Reformuler « il ne veut pas travailler » en « sa réserve d'énergie est arrivée au bout » ne relève pas de la complaisance. C'est une lecture plus juste, qui débouche sur des solutions concrètes plutôt que sur un rapport de force perdu d'avance.
L'hypotonie : un effort permanent qui ne se voit pas
L'hypotonie, c'est-à-dire un tonus musculaire de repos plus faible, est fréquemment associée à la trisomie 21. Pour l'élève, elle a une conséquence directe et sous-estimée : maintenir une posture assise stable, garder la tête droite, tenir un stylo avec la bonne pression, tout cela mobilise en continu des muscles qui fatiguent plus vite. Là où un autre enfant « oublie » son corps pendant qu'il travaille, lui doit fournir un effort de fond simplement pour rester en position d'apprendre.

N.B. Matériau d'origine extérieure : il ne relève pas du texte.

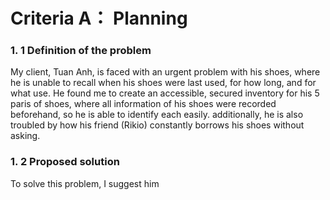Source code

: Criteria A： Planning
===

### 1. 1 Definition of the problem

My client, Tuan Anh, is faced with an urgent problem with his shoes, where he is unable to recall when his shoes were last used,
for how long, and for what use. He found me to create an accessible, secured inventory for his 5 paris of shoes, where all information
of his shoes were recorded beforehand, so he is able to identify each easily. additionally, he is also troubled by how his friend
(Rikio) constantly borrows his shoes without asking.

### 1. 2 Proposed solution

To solve this problem, I suggest him
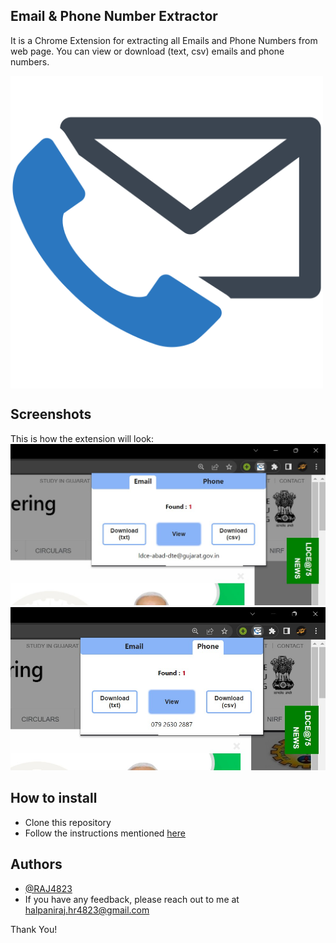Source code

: ## Email & Phone Number Extractor 
It is a Chrome Extension for extracting all Emails and Phone Numbers from web page.
You can view or download (text, csv) emails and phone numbers.

<img align="center" width="500" height="500" src="./images/icon-512.png">

## Screenshots 
This is how the extension will look: 
![email](./images/ss1.jpg)
![phone](./images/ss2.jpg)

## How to install 

- Clone this repository
- Follow the instructions mentioned [here](https://developer.chrome.com/docs/extensions/mv3/getstarted/#manifest)

## Authors

- [@RAJ4823](https://github.com/RAJ4823)
- If you have any feedback, please reach out to me at halpaniraj.hr4823@gmail.com


Thank You!
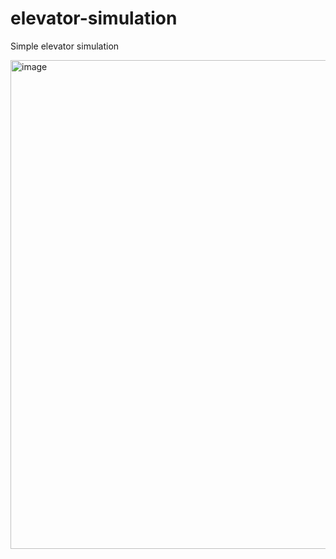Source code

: # elevator-simulation
Simple elevator simulation

<img width="782" alt="image" src="https://user-images.githubusercontent.com/25570396/214297074-a298a390-8739-4724-9aef-86921da8bed0.png">

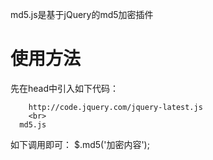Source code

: md5.js是基于jQuery的md5加密插件

<h1>使用方法</h1>

<p>
  先在head中引入如下代码：
</p>
<p>
  
    	http://code.jquery.com/jquery-latest.js
    	<br>
      md5.js
  
</p>
<p>
  如下调用即可：
  $.md5('加密内容');
</p>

Cet effort ne se voit pas, ou mal. On remarque le bâillement, l'affaissement sur la table, le crayon qui glisse, sans toujours faire le lien avec le tonus. Au fil de la matinée, cette dépense posturale s'additionne à toutes les autres : c'est une des raisons pour lesquelles le décrochage survient souvent avant midi et non l'après-midi.
Ce qui aide au quotidien
Quelques ajustements simples réduisent la dépense inutile et prolongent la disponibilité de l'élève. Ils relèvent de l'aménagement de la classe et de la coordination avec les professionnels de la rééducation lorsque l'enfant est suivi.
- Vérifier l'installation : pieds bien à plat, table à la bonne hauteur, dos soutenu. Un appui stable économise de l'énergie posturale.

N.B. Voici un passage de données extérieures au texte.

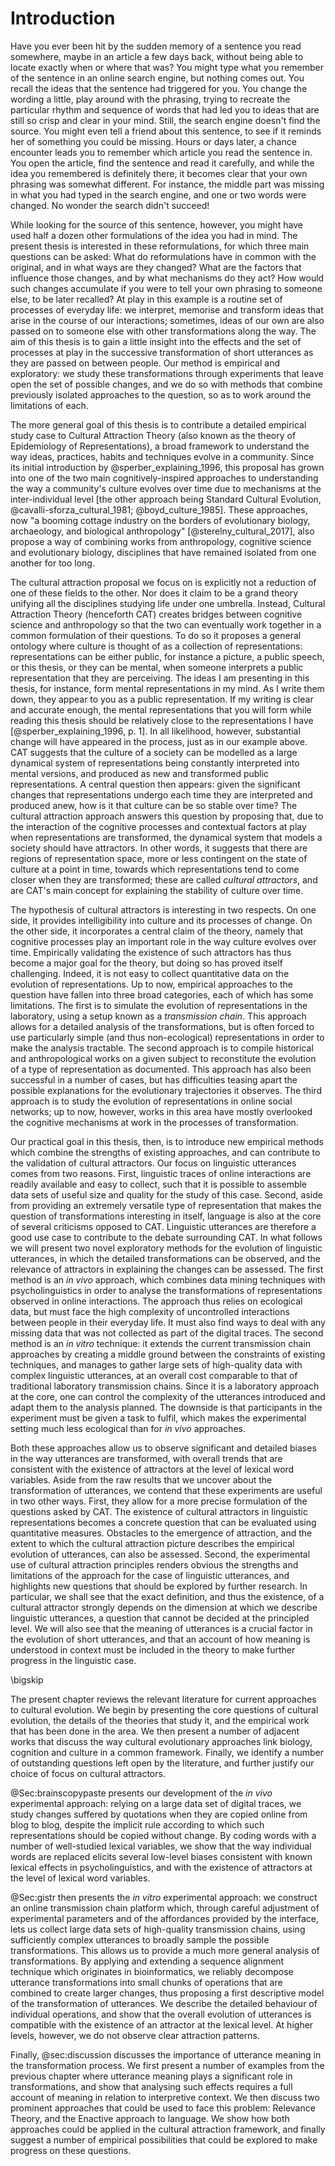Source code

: # Introduction

Have you ever been hit by the sudden memory of a sentence you read somewhere, maybe in an article a few days back, without being able to locate exactly when or where that was?
You might type what you remember of the sentence in an online search engine, but nothing comes out.
You recall the ideas that the sentence had triggered for you.
You change the wording a little, play around with the phrasing, trying to recreate the particular rhythm and sequence of words that had led you to ideas that are still so crisp and clear in your mind.
Still, the search engine doesn't find the source.
You might even tell a friend about this sentence, to see if it reminds her of something you could be missing.
Hours or days later, a chance encounter leads you to remember which article you read the sentence in.
You open the article, find the sentence and read it carefully, and while the idea you remembered is definitely there, it becomes clear that your own phrasing was somewhat different.
For instance, the middle part was missing in what you had typed in the search engine, and one or two words were changed.
No wonder the search didn't succeed!

While looking for the source of this sentence, however, you might have used half a dozen other formulations of the idea you had in mind.
The present thesis is interested in these reformulations, for which three main questions can be asked:
What do reformulations have in common with the original, and in what ways are they changed?
What are the factors that influence those changes, and by what mechanisms do they act?
How would such changes accumulate if you were to tell your own phrasing to someone else, to be later recalled?
At play in this example is a routine set of processes of everyday life:
we interpret, memorise and transform ideas that arise in the course of our interactions;
sometimes, ideas of our own are also passed on to someone else with other transformations along the way.
The aim of this thesis is to gain a little insight into the effects and the set of processes at play in the successive transformation of short utterances as they are passed on between people.
Our method is empirical and exploratory:
we study these transformations through experiments that leave open the set of possible changes, and we do so with methods that combine previously isolated approaches to the question, so as to work around the limitations of each.

The more general goal of this thesis is to contribute a detailed empirical study case to Cultural Attraction Theory (also known as the theory of Epidemiology of Representations), a broad framework to understand the way ideas, practices, habits and techniques evolve in a community.
Since its initial introduction by @sperber_explaining_1996, this proposal has grown into one of the two main cognitively-inspired approaches to understanding the way a community's culture evolves over time due to mechanisms at the inter-individual level [the other approach being Standard Cultural Evolution, @cavalli-sforza_cultural_1981; @boyd_culture_1985].
These approaches, now "a booming cottage industry on the borders of evolutionary biology, archaeology, and biological anthropology" [@sterelny_cultural_2017], also propose a way of combining works from anthropology, cognitive science and evolutionary biology, disciplines that have remained isolated from one another for too long.

The cultural attraction proposal we focus on is explicitly not a reduction of one of these fields to the other.
Nor does it claim to be a grand theory unifying all the disciplines studying life under one umbrella.
Instead, Cultural Attraction Theory (henceforth CAT) creates bridges between cognitive science and anthropology so that the two can eventually work together in a common formulation of their questions.
To do so it proposes a general ontology where culture is thought of as a collection of representations:
representations can be either public, for instance a picture, a public speech, or this thesis, or they can be mental, when someone interprets a public representation that they are perceiving.
The ideas I am presenting in this thesis, for instance, form mental representations in my mind.
As I write them down, they appear to you as a public representation.
If my writing is clear and accurate enough, the mental representations that you will form while reading this thesis should be relatively close to the representations I have [@sperber_explaining_1996, p. 1].
In all likelihood, however, substantial change will have appeared in the process, just as in our example above.
CAT suggests that the culture of a society can be modelled as a large dynamical system of representations being constantly interpreted into mental versions, and produced as new and transformed public representations.
A central question then appears:
given the significant changes that representations undergo each time they are interpreted and produced anew, how is it that culture can be so stable over time?
The cultural attraction approach answers this question by proposing that, due to the interaction of the cognitive processes and contextual factors at play when representations are transformed, the dynamical system that models a society should have attractors.
In other words, it suggests that there are regions of representation space, more or less contingent on the state of culture at a point in time, towards which representations tend to come closer when they are transformed;
these are called *cultural attractors*, and are CAT's main concept for explaining the stability of culture over time.

The hypothesis of cultural attractors is interesting in two respects.
On one side, it provides intelligibility into culture and its processes of change.
On the other side, it incorporates a central claim of the theory, namely that cognitive processes play an important role in the way culture evolves over time.
Empirically validating the existence of such attractors has thus become a major goal for the theory, but doing so has proved itself challenging.
Indeed, it is not easy to collect quantitative data on the evolution of representations.
Up to now, empirical approaches to the question have fallen into three broad categories, each of which has some limitations.
The first is to simulate the evolution of representations in the laboratory, using a setup known as a *transmission chain*.
This approach allows for a detailed analysis of the transformations, but is often forced to use particularly simple (and thus non-ecological) representations in order to make the analysis tractable.
The second approach is to compile historical and anthropological works on a given subject to reconstitute the evolution of a type of representation as documented.
This approach has also been successful in a number of cases, but has difficulties teasing apart the possible explanations for the evolutionary trajectories it observes.
The third approach is to study the evolution of representations in online social networks;
up to now, however, works in this area have mostly overlooked the cognitive mechanisms at work in the processes of transformation.

Our practical goal in this thesis, then, is to introduce new empirical methods which combine the strengths of existing approaches, and can contribute to the validation of cultural attractors.
Our focus on linguistic utterances comes from two reasons.
First, linguistic traces of online interactions are readily available and easy to collect, such that it is possible to assemble data sets of useful size and quality for the study of this case.
Second, aside from providing an extremely versatile type of representation that makes the question of transformations interesting in itself, language is also at the core of several criticisms opposed to CAT.
Linguistic utterances are therefore a good use case to contribute to the debate surrounding CAT.
In what follows we will present two novel exploratory methods for the evolution of linguistic utterances, in which the detailed transformations can be observed, and the relevance of attractors in explaining the changes can be assessed.
The first method is an *in vivo* approach, which combines data mining techniques with psycholinguistics in order to analyse the transformations of representations observed in online interactions.
The approach thus relies on ecological data, but must face the high complexity of uncontrolled interactions between people in their everyday life.
It must also find ways to deal with any missing data that was not collected as part of the digital traces.
The second method is an *in vitro* technique:
it extends the current transmission chain approaches by creating a middle ground between the constraints of existing techniques, and manages to gather large sets of high-quality data with complex linguistic utterances, at an overall cost comparable to that of traditional laboratory transmission chains.
Since it is a laboratory approach at the core, one can control the complexity of the utterances introduced and adapt them to the analysis planned.
The downside is that participants in the experiment must be given a task to fulfil, which makes the experimental setting much less ecological than for *in vivo* approaches.

Both these approaches allow us to observe significant and detailed biases in the way utterances are transformed, with overall trends that are consistent with the existence of attractors at the level of lexical word variables.
Aside from the raw results that we uncover about the transformation of utterances, we contend that these experiments are useful in two other ways.
First, they allow for a more precise formulation of the questions asked by CAT.
The existence of cultural attractors in linguistic representations becomes a concrete question that can be evaluated using quantitative measures.
Obstacles to the emergence of attraction, and the extent to which the cultural attraction picture describes the empirical evolution of utterances, can also be assessed.
Second, the experimental use of cultural attraction principles renders obvious the strengths and limitations of the approach for the case of linguistic utterances, and highlights new questions that should be explored by further research.
In particular, we shall see that the exact definition, and thus the existence, of a cultural attractor strongly depends on the dimension at which we describe linguistic utterances, a question that cannot be decided at the principled level.
We will also see that the meaning of utterances is a crucial factor in the evolution of short utterances, and that an account of how meaning is understood in context must be included in the theory to make further progress in the linguistic case.

\bigskip

The present chapter reviews the relevant literature for current approaches to cultural evolution.
We begin by presenting the core questions of cultural evolution, the details of the theories that study it, and the empirical work that has been done in the area.
We then present a number of adjacent works that discuss the way cultural evolutionary approaches link biology, cognition and culture in a common framework.
Finally, we identify a number of outstanding questions left open by the literature, and further justify our choice of focus on cultural attractors.

@Sec:brainscopypaste presents our development of the *in vivo* experimental approach:
relying on a large data set of digital traces, we study changes suffered by quotations when they are copied online from blog to blog, despite the implicit rule according to which such representations should be copied without change.
By coding words with a number of well-studied lexical variables, we show that the way individual words are replaced elicits several low-level biases consistent with known lexical effects in psycholinguistics, and with the existence of attractors at the level of lexical word variables.

@Sec:gistr then presents the *in vitro* experimental approach:
we construct an online transmission chain platform which, through careful adjustment of experimental parameters and of the affordances provided by the interface, lets us collect large data sets of high-quality transmission chains, using sufficiently complex utterances to broadly sample the possible transformations.
This allows us to provide a much more general analysis of transformations.
By applying and extending a sequence alignment technique which originates in bioinformatics, we reliably decompose utterance transformations into small chunks of operations that are combined to create larger changes, thus proposing a first descriptive model of the transformation of utterances.
We describe the detailed behaviour of individual operations, and show that the overall evolution of utterances is compatible with the existence of an attractor at the lexical level.
At higher levels, however, we do not observe clear attraction patterns.

Finally, @sec:discussion discusses the importance of utterance meaning in the transformation process.
We first present a number of examples from the previous chapter where utterance meaning plays a significant role in transformations, and show that analysing such effects requires a full account of meaning in relation to interpretive context.
We then discuss two prominent approaches that could be used to face this problem:
Relevance Theory, and the Enactive approach to language.
We show how both approaches could be applied in the cultural attraction framework, and finally suggest a number of empirical possibilities that could be explored to make progress on these questions.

- Autoriser des changements de position : se lever, s'étirer, distribuer un support à la classe. Le mouvement relance le tonus au lieu de le laisser s'affaisser.
- Alléger la charge d'écriture quand elle n'est pas l'objectif de la tâche : dictée à l'adulte, étiquettes à coller, réponses à entourer.

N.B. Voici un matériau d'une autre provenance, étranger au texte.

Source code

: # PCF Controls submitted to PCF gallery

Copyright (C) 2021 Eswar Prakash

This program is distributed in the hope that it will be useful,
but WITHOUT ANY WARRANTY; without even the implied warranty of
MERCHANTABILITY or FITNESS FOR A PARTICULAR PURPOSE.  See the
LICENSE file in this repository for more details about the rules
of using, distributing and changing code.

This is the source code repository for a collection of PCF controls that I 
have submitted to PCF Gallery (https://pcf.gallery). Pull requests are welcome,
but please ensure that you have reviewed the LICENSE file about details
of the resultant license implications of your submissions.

- Coordonner avec le professionnel qui suit l'enfant — kinésithérapeute, psychomotricien, ergothérapeute — pour reprendre en classe les installations recommandées.
L'aménagement postural en classe ne remplace pas une évaluation par un professionnel de santé. Toute posture qui semble douloureuse, tout affaissement inhabituel ou toute perte d'appui nouvelle se signale à la famille et, selon l'organisation de l'école, au médecin scolaire. On observe et on transmet ; on n'improvise pas de rééducation.
Le coût cognitif : quand comprendre demande plus d'énergie
La deuxième cause de la fatigue précoce est moins visible encore, parce qu'elle se joue dans la tête de l'élève. On parle ici de saturation cognitive : le fait que le traitement de l'information consomme davantage de ressources et que ces ressources, comme une batterie, finissent par s'épuiser. Chez beaucoup d'élèves porteurs de trisomie 21, plusieurs mécanismes concourent à ce surcoût.
Un traitement plus lent
Comprendre une consigne, la retenir et la mettre en action prend plus de temps. Une consigne donnée trop vite peut être perdue, non par manque d'envie mais par vitesse de traitement insuffisante.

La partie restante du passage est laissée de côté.